May you know the Eternal One’s blessing and keeping, may You know Heaven’s smile upon you, and graciousness toward you. As you traverse through the liminal space of seeking and gaining perspective, may you know the wholeness imbued upon you by Your Maker the day you were formed.
“For God is not always silent, and man is not always blind. His glory fills the world; His spirit hovers above the waters. There are moments in which, to use a Talmudic phrase, ‘heaven and earth kiss each other’; in which there is a lifting of the veil at the horizon of the known, opening a vision of what is eternal in time.”
-Abraham Joshua Heschel, God in Search of Man, pg. 138
Hello! I’m Raynna, and I’m glad you’re here. Say hello in the comments and tell me something about you? For instance, have you experienced “heaven and earth kissing each other,” the lifting of the veil, birthing new perspective and understanding within you?
Have you minimized small steps (like I have) that feel like you may be going in the opposite direction, but later found brought greater perception?
You can read more of my writings at www.raynnamyers.com
Brilliant writing, painting with words, but in essence, it’s the practicing of the words that we write within our own thoughts/ moments that bring us into those moments of wholeness.

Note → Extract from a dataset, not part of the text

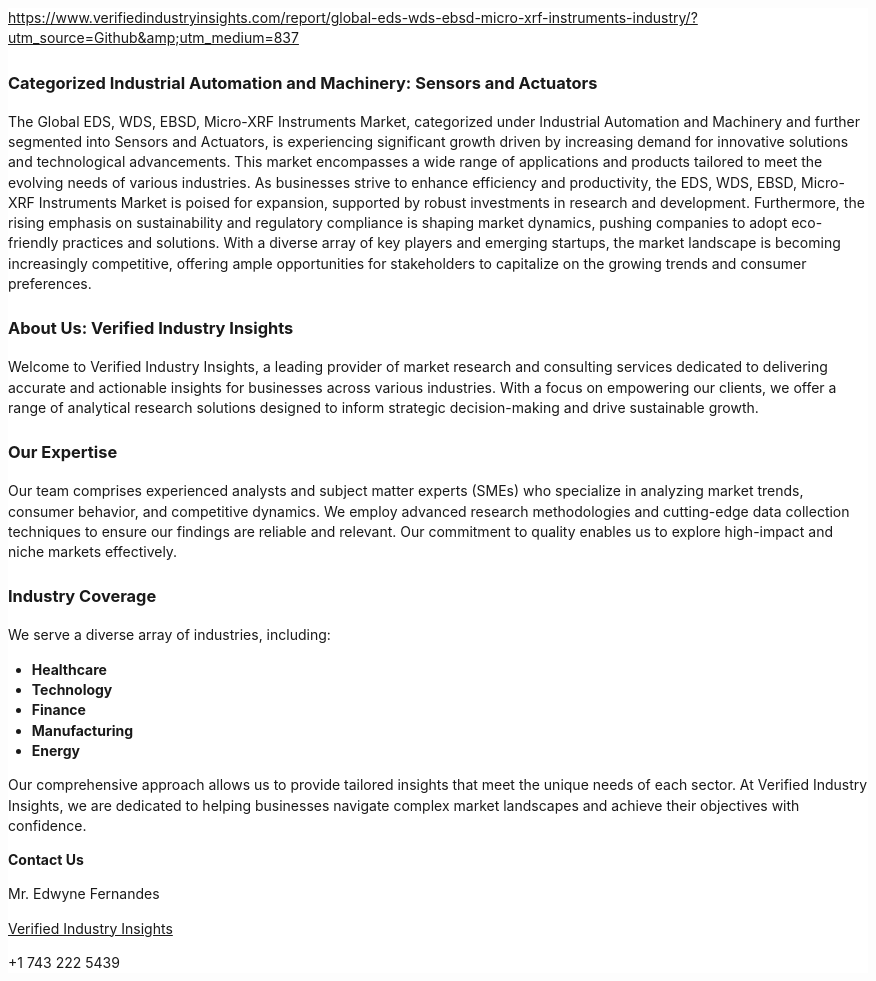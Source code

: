 </strong><a href="https://www.verifiedindustryinsights.com/report/global-eds-wds-ebsd-micro-xrf-instruments-industry/?utm_source=Github&amp;utm_medium=837">https://www.verifiedindustryinsights.com/report/global-eds-wds-ebsd-micro-xrf-instruments-industry/?utm_source=Github&amp;utm_medium=837</a>&nbsp;</p><h3>Categorized Industrial Automation and Machinery: Sensors and Actuators </h3><p>The Global EDS, WDS, EBSD, Micro-XRF Instruments Market, categorized under Industrial Automation and Machinery and further segmented into Sensors and Actuators, is experiencing significant growth driven by increasing demand for innovative solutions and technological advancements. This market encompasses a wide range of applications and products tailored to meet the evolving needs of various industries. As businesses strive to enhance efficiency and productivity, the EDS, WDS, EBSD, Micro-XRF Instruments Market is poised for expansion, supported by robust investments in research and development. Furthermore, the rising emphasis on sustainability and regulatory compliance is shaping market dynamics, pushing companies to adopt eco-friendly practices and solutions. With a diverse array of key players and emerging startups, the market landscape is becoming increasingly competitive, offering ample opportunities for stakeholders to capitalize on the growing trends and consumer preferences.</p><h3>About Us: Verified Industry Insights</h3><p>Welcome to Verified Industry Insights, a leading provider of market research and consulting services dedicated to delivering accurate and actionable insights for businesses across various industries. With a focus on empowering our clients, we offer a range of analytical research solutions designed to inform strategic decision-making and drive sustainable growth.</p><h3>Our Expertise</h3><p>Our team comprises experienced analysts and subject matter experts (SMEs) who specialize in analyzing market trends, consumer behavior, and competitive dynamics. We employ advanced research methodologies and cutting-edge data collection techniques to ensure our findings are reliable and relevant. Our commitment to quality enables us to explore high-impact and niche markets effectively.</p><h3>Industry Coverage</h3><p>We serve a diverse array of industries, including:</p><ul><li><strong>Healthcare</strong></li><li><strong>Technology</strong></li><li><strong>Finance</strong></li><li><strong>Manufacturing</strong></li><li><strong>Energy</strong></li></ul><p>Our comprehensive approach allows us to provide tailored insights that meet the unique needs of each sector. At Verified Industry Insights, we are dedicated to helping businesses navigate complex market landscapes and achieve their objectives with confidence.</p><p><strong>Contact Us</strong></p><p>Mr. Edwyne Fernandes</p><p><a href="https://www.verifiedindustryinsights.com/">Verified Industry Insights</a></p><p>+1 743 222 5439</p>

One of my ‘heaven kissing earth’ moments was at the creator Mitzpa Ramon in the Negev which brought about a change in perspective of the value of my life.
Be blessed and thanks again for your inspirational writing.
Yes to the practicing of the words! This reminds me of the Hebrew word avodah, meaning both work and worship. May the work of our hands be our worship. Our moving forward in our daily lives looking for Him.
What a significant moment you’ve shared. I’m thankful with you! Thank you for your encouragement as well!
I remember when I first started studying at a Hebraic Roots congregation. In those early years, every Shabbat I felt like I was having a “heaving kissing earth” moment, sitting smack dab in the middle of the kiss. I experienced such excitement as the fog dissolved around certain passages in the Bible and I felt like I was seeing the meaning Yah intended for the first time. It was a very special season.
Sarah, I love your description of the excitement, and sheer beauty, of those clarifying moments of understanding from the Hebraic Roots perspective!